João da Cunha trazia a sua gente no vasto armazém que ficava por baixo do sobrado por ele ocupado. Varias caixas de açúcar, que a esse tempo ainda ai se viam, porque tanto que se trocaram as primeiras hostilidades, cessaram as transações entre os agricultores e os comerciantes, haviam sido colocadas por trás das portas da frente, de modo que pudessem servir de trincheiras com avançada para o Pátio-do Carmo.
Estava sujeito a especiais perigos o ponto ocupado por João da Cunha, em conseqüência de se achar fronteiro ao convento, que era, para assim escrevermos, o quartel-general dos mascates, sendo por estes os frades, graças à influência dos da recoleta. No convento achavam-se recolhidas armas e munições mandadas de Recife para serem distribuídas pelos amotinados.
Eram estas as condições da defesa dos nobres em Goiana. Volvamos agora rápida vista-d’olhos sobre as dos seus adversários.
O plano destes era realmente tenebroso, e não ficava a dever ao da nobreza.
João da Maia, não obstante se mostrar mais moderado em sua ardência contra os senhores-de-engenho, do que ao principio, escrevera na véspera o Antonio Coelho:
‘Amanhã há de estar logo muito cedinho ai Luiz Soares com seu terço, passante de quinhentos homens.’ O próprio Luiz Soares mandara dizer a Jeronimo Paes por seu parente Joaquim Silverio:
‘Espere por mim com minha gente para almoçarmos.
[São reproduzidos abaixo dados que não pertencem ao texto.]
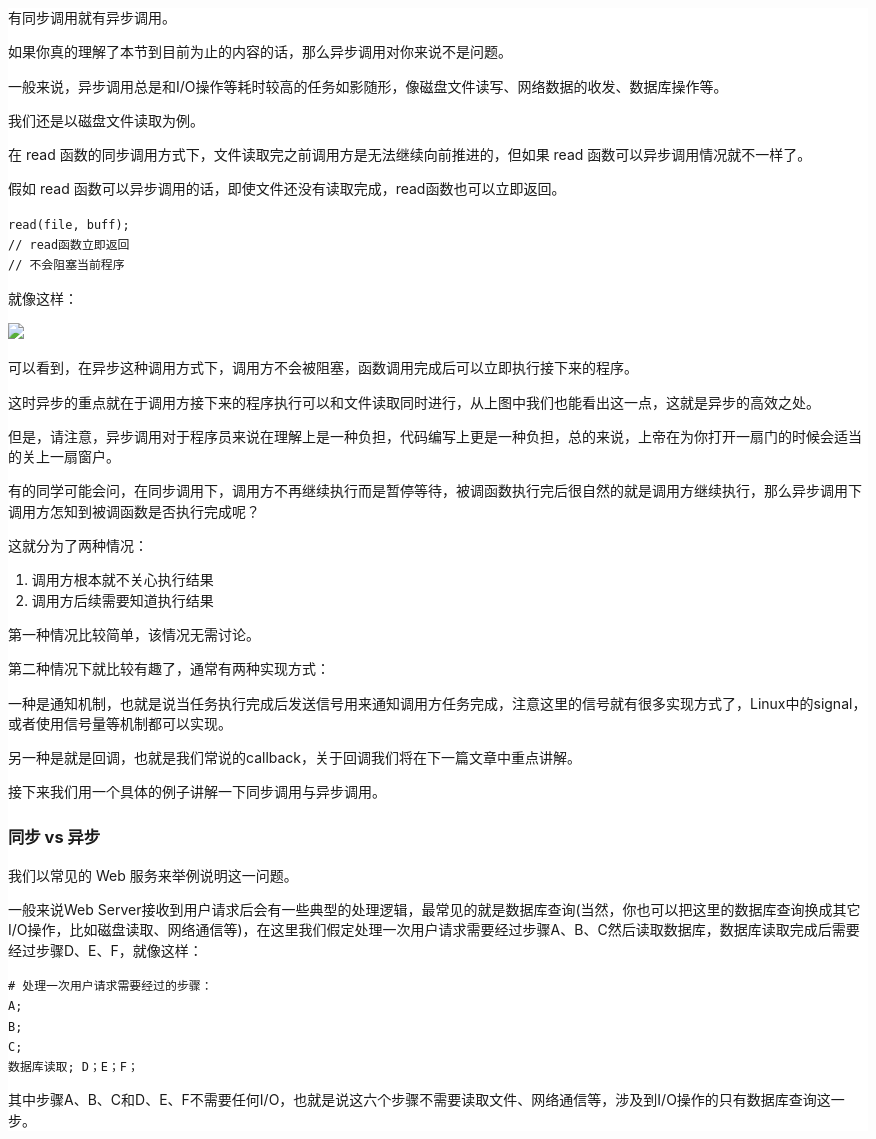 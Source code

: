 有同步调用就有异步调用。

如果你真的理解了本节到目前为止的内容的话，那么异步调用对你来说不是问题。&#x20;

一般来说，异步调用总是和I/O操作等耗时较高的任务如影随形，像磁盘文件读写、网络数据的收发、数据库操作等。&#x20;

我们还是以磁盘文件读取为例。&#x20;

在 read 函数的同步调用方式下，文件读取完之前调用方是无法继续向前推进的，但如果 read 函数可以异步调用情况就不一样了。&#x20;

假如 read 函数可以异步调用的话，即使文件还没有读取完成，read函数也可以立即返回。

```
read(file, buff);
// read函数立即返回
// 不会阻塞当前程序
```

就像这样：

![](.gitbook/assets/4\_7.jpg)

可以看到，在异步这种调用方式下，调用方不会被阻塞，函数调用完成后可以立即执行接下来的程序。

这时异步的重点就在于调用方接下来的程序执行可以和文件读取同时进行，从上图中我们也能看出这一点，这就是异步的高效之处。&#x20;

但是，请注意，异步调用对于程序员来说在理解上是一种负担，代码编写上更是一种负担，总的来说，上帝在为你打开一扇门的时候会适当的关上一扇窗户。&#x20;

有的同学可能会问，在同步调用下，调用方不再继续执行而是暂停等待，被调函数执行完后很自然的就是调用方继续执行，那么异步调用下调用方怎知到被调函数是否执行完成呢？&#x20;

这就分为了两种情况：

1. 调用方根本就不关心执行结果
2. 调用方后续需要知道执行结果

第一种情况比较简单，该情况无需讨论。

第二种情况下就比较有趣了，通常有两种实现方式：

一种是通知机制，也就是说当任务执行完成后发送信号用来通知调用方任务完成，注意这里的信号就有很多实现方式了，Linux中的signal，或者使用信号量等机制都可以实现。

另一种是就是回调，也就是我们常说的callback，关于回调我们将在下一篇文章中重点讲解。&#x20;

接下来我们用一个具体的例子讲解一下同步调用与异步调用。

### 同步 vs 异步

我们以常见的 Web 服务来举例说明这一问题。&#x20;

一般来说Web Server接收到用户请求后会有一些典型的处理逻辑，最常见的就是数据库查询(当然，你也可以把这里的数据库查询换成其它I/O操作，比如磁盘读取、网络通信等)，在这里我们假定处理一次用户请求需要经过步骤A、B、C然后读取数据库，数据库读取完成后需要经过步骤D、E、F，就像这样：

```
# 处理一次用户请求需要经过的步骤：
A;
B;
C;
数据库读取; D；E；F；
```

其中步骤A、B、C和D、E、F不需要任何I/O，也就是说这六个步骤不需要读取文件、网络通信等，涉及到I/O操作的只有数据库查询这一步。&#x20;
Queremos panelada gorda e bom vinho.’ O TundaCumbe a quem Antonio Coelho escrevera aconselhando-o a que entrasse ao mesmo tempo que Luiz Soares a fim de ser decisivo o golpe que se desfechasse sobre a nobreza, respondera dizendo que não faltaria.
Por volta das cinco horas da tarde do dia anterior ao da entrada de Gil, justamente quando em sua casa fazia
Antonio Coelho com Jeronimo Paes o computo das forças, que deviam no dia seguinte tomar Goiana, entrou na sala um pardo, escuro, corpulento, mal encarado, por nome Bartolomeu. Era o mestre de uma barcaça de Antonio Coelho, circunstancia a que talvez devia a particular confiança que nele tinham os principais negociantes da vila.
Ao parecer, sua chegada não era esperada, visto que deu lugar a revelarem surpresa, posto que agradável, os dois amigos.
- Já de volta, Bartolomeu! exclamou Antonio Coelho. Prósperos te foram os ventos.
- Cheguei há poucas horas, respondeu o barcaceiro.
- Então? Inquiriu Jeronimo Paes. Foste feliz na viagem? Chegaram ao Recife sem novidade os viveres que mandamos?
- Por força, respondeu Bartolomeu com segurança.
- É um herói, disse Coelho.
- Não foi sem perigo que cheguei ao meu destino. Da ilha tentaram cortar-me a marcha da embarcação. Mas eu fiz-me no largo com tão boa hora, que ainda me procuram supondo-me fora da barra, quando eu já fui e já aqui estou. E que novas nos trazes? Boas ou más? Interrogou Coelho.
- As novas mais importantes devem vir nestas cartas – disse o barcaceiro, entregando ao negociante um alentado maço de papel.
Coelho rasgou com violência o envoltório que reunia em um só volume a sua correspondência, e pôs a devorá-la.